Task requirements = Set down exactly the lines below between the line holding "只觉篮子一动，登时向峰顶升了" and the line holding "原来这金面佛武功既高，为人又", inclusive; no other line belongs in the answer.

Data =
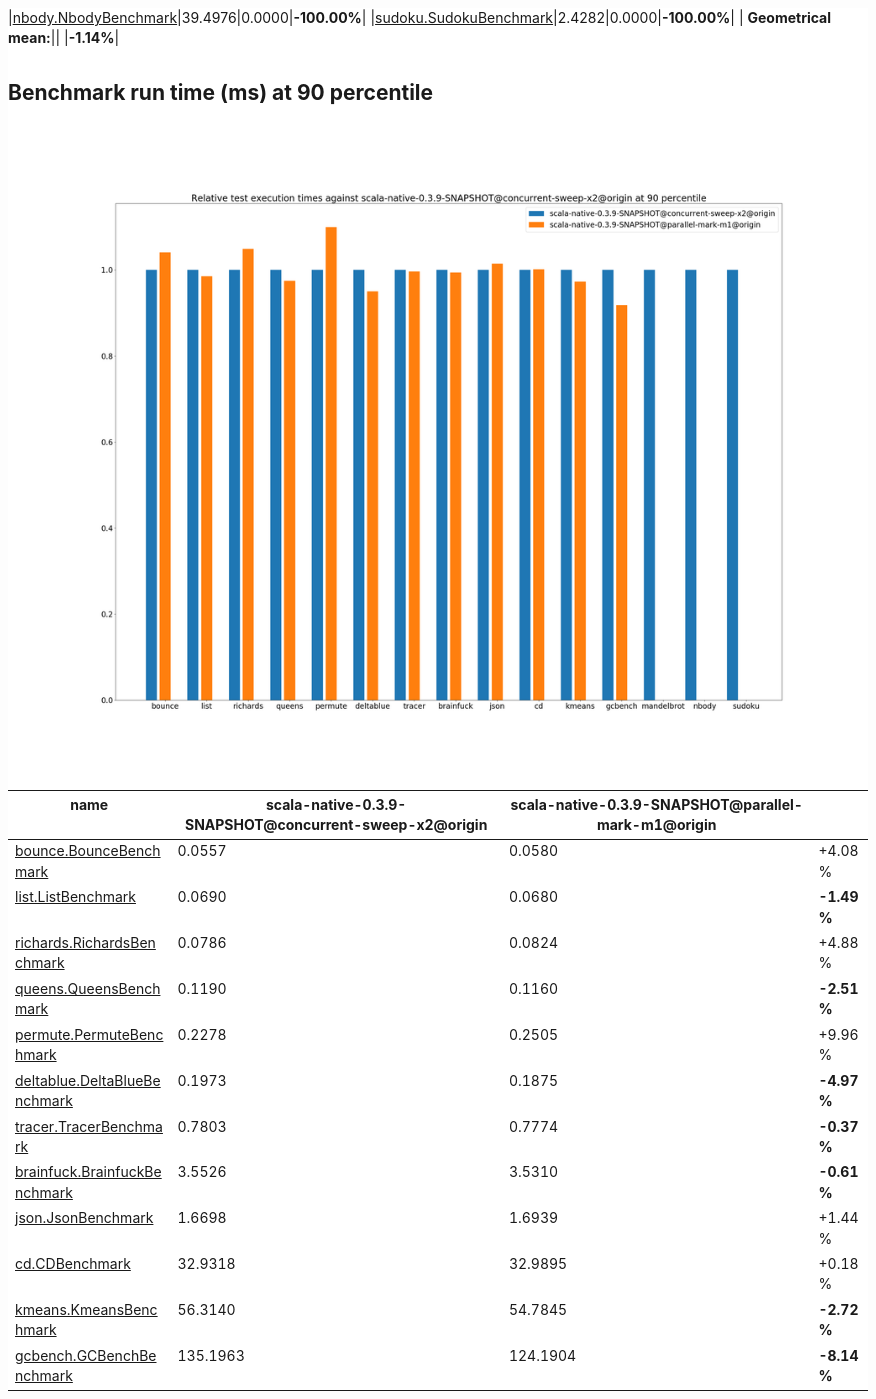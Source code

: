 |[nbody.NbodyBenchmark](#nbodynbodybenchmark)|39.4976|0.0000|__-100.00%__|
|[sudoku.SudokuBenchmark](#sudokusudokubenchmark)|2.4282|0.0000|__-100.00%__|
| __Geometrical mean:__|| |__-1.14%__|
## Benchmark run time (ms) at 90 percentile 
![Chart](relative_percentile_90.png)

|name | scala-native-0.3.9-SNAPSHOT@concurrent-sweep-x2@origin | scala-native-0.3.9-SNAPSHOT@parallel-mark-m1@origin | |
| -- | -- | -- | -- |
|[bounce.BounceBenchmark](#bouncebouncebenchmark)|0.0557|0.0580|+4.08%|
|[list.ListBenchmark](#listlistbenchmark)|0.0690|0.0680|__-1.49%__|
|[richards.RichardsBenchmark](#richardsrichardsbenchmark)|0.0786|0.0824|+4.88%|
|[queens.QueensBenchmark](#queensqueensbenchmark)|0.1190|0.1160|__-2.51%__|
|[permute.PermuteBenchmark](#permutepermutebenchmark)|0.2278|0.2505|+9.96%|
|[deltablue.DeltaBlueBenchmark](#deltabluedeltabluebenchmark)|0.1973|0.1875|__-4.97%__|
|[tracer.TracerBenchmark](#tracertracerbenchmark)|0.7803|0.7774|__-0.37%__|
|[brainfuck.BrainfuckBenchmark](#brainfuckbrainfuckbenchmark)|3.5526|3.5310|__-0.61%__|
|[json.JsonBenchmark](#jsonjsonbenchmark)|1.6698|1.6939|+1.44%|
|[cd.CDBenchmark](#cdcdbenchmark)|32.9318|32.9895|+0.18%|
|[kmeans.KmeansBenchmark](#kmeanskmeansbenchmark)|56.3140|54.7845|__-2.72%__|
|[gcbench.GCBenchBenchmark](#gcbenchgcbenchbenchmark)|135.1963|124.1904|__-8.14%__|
==
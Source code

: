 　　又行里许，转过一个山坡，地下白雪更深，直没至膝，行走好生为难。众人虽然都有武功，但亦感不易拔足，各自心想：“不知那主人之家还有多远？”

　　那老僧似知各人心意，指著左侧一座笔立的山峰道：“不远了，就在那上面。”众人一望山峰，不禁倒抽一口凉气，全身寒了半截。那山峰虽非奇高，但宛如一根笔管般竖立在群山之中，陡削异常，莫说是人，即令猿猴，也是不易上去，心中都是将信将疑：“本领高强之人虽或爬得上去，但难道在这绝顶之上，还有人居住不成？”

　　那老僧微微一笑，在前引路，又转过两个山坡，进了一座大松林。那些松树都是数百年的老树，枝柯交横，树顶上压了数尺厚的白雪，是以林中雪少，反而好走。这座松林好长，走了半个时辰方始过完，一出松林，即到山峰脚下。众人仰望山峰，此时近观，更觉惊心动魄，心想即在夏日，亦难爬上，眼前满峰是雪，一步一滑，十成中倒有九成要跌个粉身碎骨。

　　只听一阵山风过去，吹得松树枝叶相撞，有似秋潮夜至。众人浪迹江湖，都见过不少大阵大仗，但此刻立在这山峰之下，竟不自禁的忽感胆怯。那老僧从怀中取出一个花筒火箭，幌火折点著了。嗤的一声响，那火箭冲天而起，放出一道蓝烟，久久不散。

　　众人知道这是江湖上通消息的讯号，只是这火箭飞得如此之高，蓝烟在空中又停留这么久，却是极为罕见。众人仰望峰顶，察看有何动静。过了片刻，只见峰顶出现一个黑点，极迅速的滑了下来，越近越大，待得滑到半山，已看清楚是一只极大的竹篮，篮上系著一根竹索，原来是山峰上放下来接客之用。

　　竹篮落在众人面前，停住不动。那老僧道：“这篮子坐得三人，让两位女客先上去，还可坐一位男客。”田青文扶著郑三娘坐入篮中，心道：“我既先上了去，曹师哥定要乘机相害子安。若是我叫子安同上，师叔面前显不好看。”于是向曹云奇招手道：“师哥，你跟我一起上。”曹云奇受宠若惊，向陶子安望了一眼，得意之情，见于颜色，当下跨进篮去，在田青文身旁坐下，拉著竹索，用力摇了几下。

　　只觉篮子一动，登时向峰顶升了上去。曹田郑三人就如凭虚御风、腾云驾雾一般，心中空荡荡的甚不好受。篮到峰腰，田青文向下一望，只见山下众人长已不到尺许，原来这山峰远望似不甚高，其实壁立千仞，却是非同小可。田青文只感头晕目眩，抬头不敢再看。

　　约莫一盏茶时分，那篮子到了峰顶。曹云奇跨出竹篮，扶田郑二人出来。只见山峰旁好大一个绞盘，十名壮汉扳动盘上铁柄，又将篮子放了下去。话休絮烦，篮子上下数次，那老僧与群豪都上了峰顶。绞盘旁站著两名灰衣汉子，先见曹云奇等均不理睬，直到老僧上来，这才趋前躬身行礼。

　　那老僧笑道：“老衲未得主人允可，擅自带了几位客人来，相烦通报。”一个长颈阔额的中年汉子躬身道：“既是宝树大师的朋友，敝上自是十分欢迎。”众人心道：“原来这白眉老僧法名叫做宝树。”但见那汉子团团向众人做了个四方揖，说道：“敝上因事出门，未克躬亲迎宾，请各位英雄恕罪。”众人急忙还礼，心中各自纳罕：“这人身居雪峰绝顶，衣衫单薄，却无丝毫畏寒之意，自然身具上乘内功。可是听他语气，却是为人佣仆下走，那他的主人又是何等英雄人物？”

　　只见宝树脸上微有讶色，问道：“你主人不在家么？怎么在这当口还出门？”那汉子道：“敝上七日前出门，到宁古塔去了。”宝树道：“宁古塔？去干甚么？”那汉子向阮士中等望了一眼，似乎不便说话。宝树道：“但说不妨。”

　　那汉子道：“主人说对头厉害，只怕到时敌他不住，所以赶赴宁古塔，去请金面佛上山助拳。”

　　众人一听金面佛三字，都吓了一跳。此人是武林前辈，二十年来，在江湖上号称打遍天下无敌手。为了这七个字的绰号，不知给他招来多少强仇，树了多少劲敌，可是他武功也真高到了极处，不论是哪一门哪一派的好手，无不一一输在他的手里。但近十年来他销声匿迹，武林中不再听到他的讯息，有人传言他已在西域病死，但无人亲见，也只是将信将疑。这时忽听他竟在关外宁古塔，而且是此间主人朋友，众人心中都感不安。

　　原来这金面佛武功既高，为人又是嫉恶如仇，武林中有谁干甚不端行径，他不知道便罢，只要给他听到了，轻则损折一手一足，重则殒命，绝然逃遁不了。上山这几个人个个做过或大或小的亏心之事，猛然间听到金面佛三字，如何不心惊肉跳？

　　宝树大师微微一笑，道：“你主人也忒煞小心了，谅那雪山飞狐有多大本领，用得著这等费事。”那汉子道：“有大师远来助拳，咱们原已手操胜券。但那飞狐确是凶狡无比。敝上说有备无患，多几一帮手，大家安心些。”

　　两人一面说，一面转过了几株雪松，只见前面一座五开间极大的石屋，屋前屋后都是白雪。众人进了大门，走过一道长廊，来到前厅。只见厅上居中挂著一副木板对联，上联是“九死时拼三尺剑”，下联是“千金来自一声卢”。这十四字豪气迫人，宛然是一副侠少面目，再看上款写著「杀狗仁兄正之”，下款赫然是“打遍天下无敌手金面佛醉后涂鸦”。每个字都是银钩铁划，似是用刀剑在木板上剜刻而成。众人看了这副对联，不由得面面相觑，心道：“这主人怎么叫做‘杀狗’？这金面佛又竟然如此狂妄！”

Response to the task =
　　只觉篮子一动，登时向峰顶升了上去。曹田郑三人就如凭虚御风、腾云驾雾一般，心中空荡荡的甚不好受。篮到峰腰，田青文向下一望，只见山下众人长已不到尺许，原来这山峰远望似不甚高，其实壁立千仞，却是非同小可。田青文只感头晕目眩，抬头不敢再看。

　　约莫一盏茶时分，那篮子到了峰顶。曹云奇跨出竹篮，扶田郑二人出来。只见山峰旁好大一个绞盘，十名壮汉扳动盘上铁柄，又将篮子放了下去。话休絮烦，篮子上下数次，那老僧与群豪都上了峰顶。绞盘旁站著两名灰衣汉子，先见曹云奇等均不理睬，直到老僧上来，这才趋前躬身行礼。

　　那老僧笑道：“老衲未得主人允可，擅自带了几位客人来，相烦通报。”一个长颈阔额的中年汉子躬身道：“既是宝树大师的朋友，敝上自是十分欢迎。”众人心道：“原来这白眉老僧法名叫做宝树。”但见那汉子团团向众人做了个四方揖，说道：“敝上因事出门，未克躬亲迎宾，请各位英雄恕罪。”众人急忙还礼，心中各自纳罕：“这人身居雪峰绝顶，衣衫单薄，却无丝毫畏寒之意，自然身具上乘内功。可是听他语气，却是为人佣仆下走，那他的主人又是何等英雄人物？”

　　只见宝树脸上微有讶色，问道：“你主人不在家么？怎么在这当口还出门？”那汉子道：“敝上七日前出门，到宁古塔去了。”宝树道：“宁古塔？去干甚么？”那汉子向阮士中等望了一眼，似乎不便说话。宝树道：“但说不妨。”

　　那汉子道：“主人说对头厉害，只怕到时敌他不住，所以赶赴宁古塔，去请金面佛上山助拳。”

　　众人一听金面佛三字，都吓了一跳。此人是武林前辈，二十年来，在江湖上号称打遍天下无敌手。为了这七个字的绰号，不知给他招来多少强仇，树了多少劲敌，可是他武功也真高到了极处，不论是哪一门哪一派的好手，无不一一输在他的手里。但近十年来他销声匿迹，武林中不再听到他的讯息，有人传言他已在西域病死，但无人亲见，也只是将信将疑。这时忽听他竟在关外宁古塔，而且是此间主人朋友，众人心中都感不安。

　　原来这金面佛武功既高，为人又是嫉恶如仇，武林中有谁干甚不端行径，他不知道便罢，只要给他听到了，轻则损折一手一足，重则殒命，绝然逃遁不了。上山这几个人个个做过或大或小的亏心之事，猛然间听到金面佛三字，如何不心惊肉跳？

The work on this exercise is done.